Dan Sochan: We did numerous research trips. Anytime there was a [question] of, “What do people normally think of Hong Kong and what is actually authentic and real?” we always went with authentic. Some people were immediately like, “Oh, I would have assumed there would be more people walking around with fans or those lanterns hanging around the city itself.” That was actually some of our early concepts, and we went to Hong Kong and actually did the research and realized that’s not the case. So we took hours and hours of video footage of just people literally walking around the city and interacting with vendors and trying to make those feel as genuine as possible. We’ve had a lot of compliments and feedback from people who are from Hong Kong or who live there now and how much we actually nailed the look of certain areas of the city, the interactions, the different clothes that people wear. So we were really happy to hear that.
Gameological: When you’re watching back these videos that you’ve taken, what details pop out at you?
Sochan: I think it’s a lot of the subtleties. There were a lot of times where, you know, it’s not even a stereotype in any way, but just preconceptions we had about how people would dress or interact, or how certain areas of the city would be. And there was a lot of things even from watching a lot of Hong Kong cinema that we sort of expected, and when we went there we realized wasn’t necessarily the case. And in any of those situations we toned it down and adjusted.
So we had the massage parlors, and our idea was picturing girls on the street corners and trying to lure people in. Actually going there, we realized that’s not the case at all. They’re actually generally hidden away, and they’re not dressed necessarily overly—I guess what we sort of think in North America, like what a prostitute may wear. They actually may have something sort of sexy on, but it’s a lot more subtle. We tried to capture each of those things as realistically as we could.
Gameological: The player starts in North Point. What’s the feel you’re going for there?
Sochan: North Point is like the Kowloon part of Hong Kong.
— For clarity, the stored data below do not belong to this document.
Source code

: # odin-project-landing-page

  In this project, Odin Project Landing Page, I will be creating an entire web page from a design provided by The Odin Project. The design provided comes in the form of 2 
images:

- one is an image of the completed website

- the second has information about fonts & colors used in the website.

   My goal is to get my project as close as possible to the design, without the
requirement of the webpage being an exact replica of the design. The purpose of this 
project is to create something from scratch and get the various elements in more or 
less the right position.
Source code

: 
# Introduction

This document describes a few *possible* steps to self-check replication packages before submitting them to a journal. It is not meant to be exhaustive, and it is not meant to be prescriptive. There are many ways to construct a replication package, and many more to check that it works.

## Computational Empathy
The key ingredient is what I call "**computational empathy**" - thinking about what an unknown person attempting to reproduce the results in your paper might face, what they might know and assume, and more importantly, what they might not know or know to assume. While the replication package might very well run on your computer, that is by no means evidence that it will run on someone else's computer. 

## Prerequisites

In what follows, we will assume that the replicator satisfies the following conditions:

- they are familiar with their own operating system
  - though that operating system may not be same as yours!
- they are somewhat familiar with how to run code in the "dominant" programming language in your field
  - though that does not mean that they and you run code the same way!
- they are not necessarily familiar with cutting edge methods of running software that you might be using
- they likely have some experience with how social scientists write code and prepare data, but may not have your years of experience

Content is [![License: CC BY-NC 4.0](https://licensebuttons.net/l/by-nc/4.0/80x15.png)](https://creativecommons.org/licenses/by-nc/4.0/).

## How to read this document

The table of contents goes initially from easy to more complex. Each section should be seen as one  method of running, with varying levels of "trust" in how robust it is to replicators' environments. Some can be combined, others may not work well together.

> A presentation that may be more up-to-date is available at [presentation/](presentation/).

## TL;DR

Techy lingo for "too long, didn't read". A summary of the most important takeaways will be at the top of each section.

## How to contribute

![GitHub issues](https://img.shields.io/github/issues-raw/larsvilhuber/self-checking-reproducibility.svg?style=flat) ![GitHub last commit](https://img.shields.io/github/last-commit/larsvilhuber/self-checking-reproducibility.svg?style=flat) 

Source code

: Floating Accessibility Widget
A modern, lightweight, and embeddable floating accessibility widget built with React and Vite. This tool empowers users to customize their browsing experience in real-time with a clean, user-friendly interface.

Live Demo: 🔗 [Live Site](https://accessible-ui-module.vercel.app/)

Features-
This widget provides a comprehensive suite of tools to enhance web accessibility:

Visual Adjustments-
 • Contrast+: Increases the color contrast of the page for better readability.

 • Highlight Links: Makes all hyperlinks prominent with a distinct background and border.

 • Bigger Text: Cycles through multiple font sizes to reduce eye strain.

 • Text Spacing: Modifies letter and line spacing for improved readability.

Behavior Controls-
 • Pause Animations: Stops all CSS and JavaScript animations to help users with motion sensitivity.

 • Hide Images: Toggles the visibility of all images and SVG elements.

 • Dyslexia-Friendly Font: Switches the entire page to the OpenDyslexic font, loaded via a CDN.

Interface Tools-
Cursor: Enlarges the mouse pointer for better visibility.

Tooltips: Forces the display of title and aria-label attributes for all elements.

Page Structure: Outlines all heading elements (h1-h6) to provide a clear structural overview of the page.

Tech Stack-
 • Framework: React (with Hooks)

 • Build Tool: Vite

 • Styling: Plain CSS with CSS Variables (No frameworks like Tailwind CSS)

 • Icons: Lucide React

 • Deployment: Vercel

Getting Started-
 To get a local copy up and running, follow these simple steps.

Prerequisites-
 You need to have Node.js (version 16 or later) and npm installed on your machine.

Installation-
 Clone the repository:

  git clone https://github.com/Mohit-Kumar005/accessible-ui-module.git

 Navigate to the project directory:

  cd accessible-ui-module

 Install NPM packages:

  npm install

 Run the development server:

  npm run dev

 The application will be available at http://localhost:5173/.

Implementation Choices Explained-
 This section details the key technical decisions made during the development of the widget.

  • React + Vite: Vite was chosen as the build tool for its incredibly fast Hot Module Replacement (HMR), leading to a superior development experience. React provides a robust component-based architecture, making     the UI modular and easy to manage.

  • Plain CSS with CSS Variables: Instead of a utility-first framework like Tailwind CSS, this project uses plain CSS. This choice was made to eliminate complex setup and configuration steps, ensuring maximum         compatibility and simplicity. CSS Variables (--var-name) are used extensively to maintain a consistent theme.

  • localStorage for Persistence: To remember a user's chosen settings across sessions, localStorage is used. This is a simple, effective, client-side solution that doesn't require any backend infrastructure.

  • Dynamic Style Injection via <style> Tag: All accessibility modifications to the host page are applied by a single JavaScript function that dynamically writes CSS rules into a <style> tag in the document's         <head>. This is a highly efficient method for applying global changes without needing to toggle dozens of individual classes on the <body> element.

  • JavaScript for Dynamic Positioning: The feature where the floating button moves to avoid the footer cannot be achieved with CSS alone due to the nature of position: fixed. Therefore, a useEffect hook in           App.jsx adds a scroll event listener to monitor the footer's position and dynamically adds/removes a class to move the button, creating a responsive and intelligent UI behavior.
It tends to be very crowded. It’s a different residential area. Lots of old apartment buildings packed in and sort of rickety. It’s a little bit of a poor part of the city itself so we were trying to start the player in that area, and as the game progresses they start acquiring apartments in nicer parts of the city. North Point is probably my favorite area of the game because it feels very rich and authentic. It’s very crowded. And you have the night market as well just sort of jammed in right amongst all these apartment buildings.
Gameological: What about Kennedy Town?
“Wait, hold on. Did you ask about how much we pay our local gangs?”
Sochan: Kennedy Town is the dockyard area. We actually didn’t focus too much of our gameplay in Kennedy Town, but we do have some sort of wide-open space there for scenes and battles as well. It tends to be dockyards and shipyards and things like that that are a little more desolate.
Gameological: Yeah, Kennedy Town was where I did my first “fight club”-type thing. Did you guys encounter any sort of street tensions like this? Did you get a sense of Triad influence when you were in the city?
Sochan: We did definitely get a sense of Triad influence. We didn’t see any underground fight clubs though. But you definitely had a sense when you went into certain bars and restaurants, which ones were Triad-run or sponsored. Not that we necessarily felt, immediately, a sense of threat.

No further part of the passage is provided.